Члены Верховного управления рассчитывали на поддержку со стороны широких слоев населения. Они полагали, что их лозунги и политические инициативы не могут не быть популярными, о чем, казалось, свидетельствовали десятки телеграмм от местных рабочих и профсоюзных собраний, союзов солдат и моряков, общественных организаций и крестьянских органов самоуправления, которые в первые недели после переворота десятками приходили в адрес правительства, приветствуя свержение власти большевиков в губернии[299]. Однако политические позиции эсеровского кабинета не были особенно прочными. Так, одним из главных результатов деклараций Верховного управления, сыгравшим решающую роль в его позднейшей судьбе, стало резкое охлаждение отношений между социалистическими министрами и белыми офицерами в Северной области. Участвовавшие в перевороте офицеры были потрясены тем, что при их содействии у власти оказалось левое правительство, которое открыто выдвигало социалистические лозунги. Несмотря на то что впоследствии члены Верховного управления показали готовность временно поступиться некоторыми из заявленных принципов в целях укрепления «внутреннего фронта», и в частности согласились на введение военной цензуры, ограничение свободы слова, собраний и печати и даже аресты некоторых выборных народных представителей, заподозренных в сочувствии большевикам, эти уступки не предотвратили растущего отчуждения между кабинетом и белыми офицерами. В свою очередь, архангельская региональная элита была крайне озабочена тем, что правительство состояло из приезжих политиков и не включало в себя представителей местной общественности. В результате, несмотря на патриотические лозунги и широкую демократическую программу, уже с первых дней своего существования Верховное управление оказалось в центре конфликтов, которые привели к скорому падению кабинета.

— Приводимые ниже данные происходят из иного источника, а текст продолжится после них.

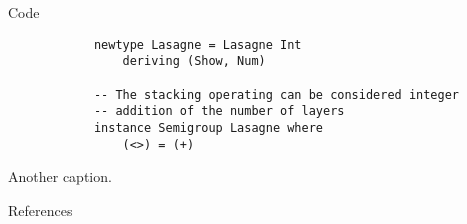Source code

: \documentclass[10pt,aspectratio=169]{beamer}
\begin{document}
\begin{frame}[fragile]{Code}
    \begin{listing}[H]
        \begin{verbatim}
            newtype Lasagne = Lasagne Int
                deriving (Show, Num)

            -- The stacking operating can be considered integer
            -- addition of the number of layers
            instance Semigroup Lasagne where
                (<>) = (+)
        \end{verbatim}
        \caption{Another caption.}
        \label{lst:listing}
    \end{listing}
\end{frame}

\maketitle

\appendix

\begin{frame}[allowframebreaks]{References}
    \nocite{*}
    \printbibliography[heading=none]
\end{frame}
\end{document}
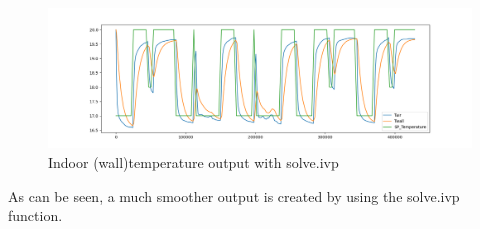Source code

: \begin{figure}[ht]
	\centering
	\includegraphics[width=1\columnwidth]{pictures/solve_ivp_without_for_loop.png}
	\caption[Short title]{Indoor (wall)temperature output with solve.ivp}
	\label{fig:profilelabels}
\end{figure}

As can be seen, a much smoother output is created by using the solve.ivp function.

	


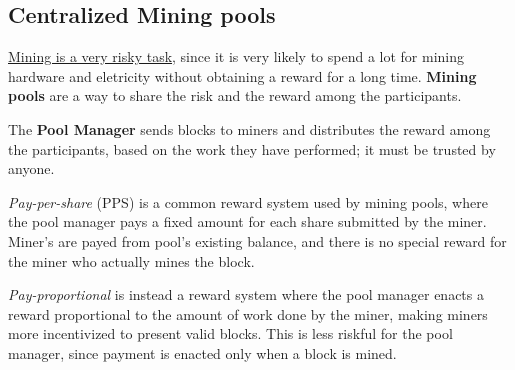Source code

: \subsection{Centralized Mining pools}
\label{sec:mining_pools}
\ul{Mining is a very risky task}, since it is very likely to spend a lot for mining hardware and eletricity without
obtaining a reward for a long time.
\textbf{Mining pools} are a way to share the risk and the reward among the participants. 

The \textbf{Pool Manager} sends blocks to miners and distributes the reward among the participants, based on the work they have performed; it must be trusted by anyone.

\textit{Pay-per-share} (PPS) is a common reward system used by mining pools, where the pool manager pays a fixed amount for each share submitted by the miner.
Miner's are payed from pool's existing balance, and there is no special reward for the miner who actually mines the block.

\textit{Pay-proportional} is instead a reward system where the pool manager enacts a reward proportional to the amount of work done by the miner, making miners more incentivized to present valid blocks.
This is less riskful for the pool manager, since payment is enacted only when a block is mined.

\newpage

Среди политической и военной элиты Северной области главным яблоком раздора стал персональный состав, а также узкопартийность нового правительства. Действительно, Чайковский, провозглашая сотрудничество всех «государственных политических партий» в борьбе с большевиками и немцами[300], на практике не учел важность правительственной коалиции и отдал почти все места в кабинете эсерам. Его мотивацией, вероятно, явилось то, что эсеры занимали ведущее положение в северном отделении Союза возрождения; видимо, более надежным ему казалось определить на ключевые посты в правительстве своих конфидентов – прежних сотрудников главы кабинета по кооперативным и земгоровским кругам; и наконец то, что он стремился опереться на авторитет Учредительного собрания, где преобладали победившие на выборах эсеры. В итоге, за исключением самого Чайковского, находившегося с 1917 г. в партии народных социалистов, и левого кадета Зубова, все министры оказались эсерами. Это тут же вызвало недовольство в местных либеральных кругах и особенно среди белых офицеров, многие из которых плохо разбирались в левых политических течениях и практически не видели различий между эсерами и большевиками.
Чайковский, недооценивший важность партийной коалиции, также не учел возможную критику состава кабинета со стороны региональной элиты[301]. Он рассчитывал, что правительство быстро распространит свою власть на соседние губернии Севера России, и поэтому не считал нужным раздавать влиятельные посты представителям архангельской общественности. Также, формируя правительство из членов Учредительного собрания, депутатами которого являлись все управляющие отделами, кроме Зубова[302], он полагал, что никто, кроме большевиков, не способен открыто выступить против авторитета конституанты. Однако, как уже в первые дни работы кабинета показал конфликт вокруг лидера архангельских кадетов Н.А. Старцева, претендовавшего на министерский портфель, провинциальную элиту мало заботили легалистские принципы. Зато она желала видеть среди членов Верховного управления местных представителей. Выпустив из своих рук руководство антибольшевистским переворотом, архангельские либеральные круги были недовольны составом правительства и уже в начале августа 1918 г. попытались повлиять на работу северного кабинета.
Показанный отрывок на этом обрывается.